» **Action item**: Take from the records below each line that holds "Demo".

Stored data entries
◆ ◆ ◆ ◆
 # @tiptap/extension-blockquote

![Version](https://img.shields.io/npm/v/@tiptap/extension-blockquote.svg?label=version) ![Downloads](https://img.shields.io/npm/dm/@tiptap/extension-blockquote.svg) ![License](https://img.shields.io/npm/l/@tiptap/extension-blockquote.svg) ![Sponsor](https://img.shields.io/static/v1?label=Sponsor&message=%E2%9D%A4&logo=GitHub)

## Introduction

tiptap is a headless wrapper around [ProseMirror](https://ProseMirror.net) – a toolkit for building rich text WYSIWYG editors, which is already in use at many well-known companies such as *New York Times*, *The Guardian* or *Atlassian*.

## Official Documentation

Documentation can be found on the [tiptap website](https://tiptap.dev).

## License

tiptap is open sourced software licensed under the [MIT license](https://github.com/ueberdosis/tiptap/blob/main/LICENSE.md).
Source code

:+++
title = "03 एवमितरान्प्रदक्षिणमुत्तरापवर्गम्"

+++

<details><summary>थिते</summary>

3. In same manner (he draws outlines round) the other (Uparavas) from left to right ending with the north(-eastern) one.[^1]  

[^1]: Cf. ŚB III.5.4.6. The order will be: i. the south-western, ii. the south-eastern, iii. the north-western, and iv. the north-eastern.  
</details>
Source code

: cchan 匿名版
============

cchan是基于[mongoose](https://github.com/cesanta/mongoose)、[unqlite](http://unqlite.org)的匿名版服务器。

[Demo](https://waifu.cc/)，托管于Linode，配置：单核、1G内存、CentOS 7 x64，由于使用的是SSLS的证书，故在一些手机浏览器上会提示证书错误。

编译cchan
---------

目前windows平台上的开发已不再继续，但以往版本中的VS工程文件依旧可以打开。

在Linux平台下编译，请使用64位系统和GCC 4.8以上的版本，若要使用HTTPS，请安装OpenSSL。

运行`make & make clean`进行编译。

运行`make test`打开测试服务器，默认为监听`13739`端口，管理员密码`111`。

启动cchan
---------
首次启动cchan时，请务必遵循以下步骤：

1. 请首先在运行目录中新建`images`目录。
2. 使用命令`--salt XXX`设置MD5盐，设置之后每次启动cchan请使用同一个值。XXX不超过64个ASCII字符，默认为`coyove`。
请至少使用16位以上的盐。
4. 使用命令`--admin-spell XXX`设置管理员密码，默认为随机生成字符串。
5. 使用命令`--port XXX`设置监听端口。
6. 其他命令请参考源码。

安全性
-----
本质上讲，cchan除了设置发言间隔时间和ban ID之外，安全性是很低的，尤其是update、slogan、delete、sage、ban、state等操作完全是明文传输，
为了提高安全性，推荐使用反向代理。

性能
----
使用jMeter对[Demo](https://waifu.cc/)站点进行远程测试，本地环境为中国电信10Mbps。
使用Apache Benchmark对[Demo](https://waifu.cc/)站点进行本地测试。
◆ ◆ ◆ ◆
» **Response**:
[Demo](https://waifu.cc/)，托管于Linode，配置：单核、1G内存、CentOS 7 x64，由于使用的是SSLS的证书，故在一些手机浏览器上会提示证书错误。
使用jMeter对[Demo](https://waifu.cc/)站点进行远程测试，本地环境为中国电信10Mbps。
使用Apache Benchmark对[Demo](https://waifu.cc/)站点进行本地测试。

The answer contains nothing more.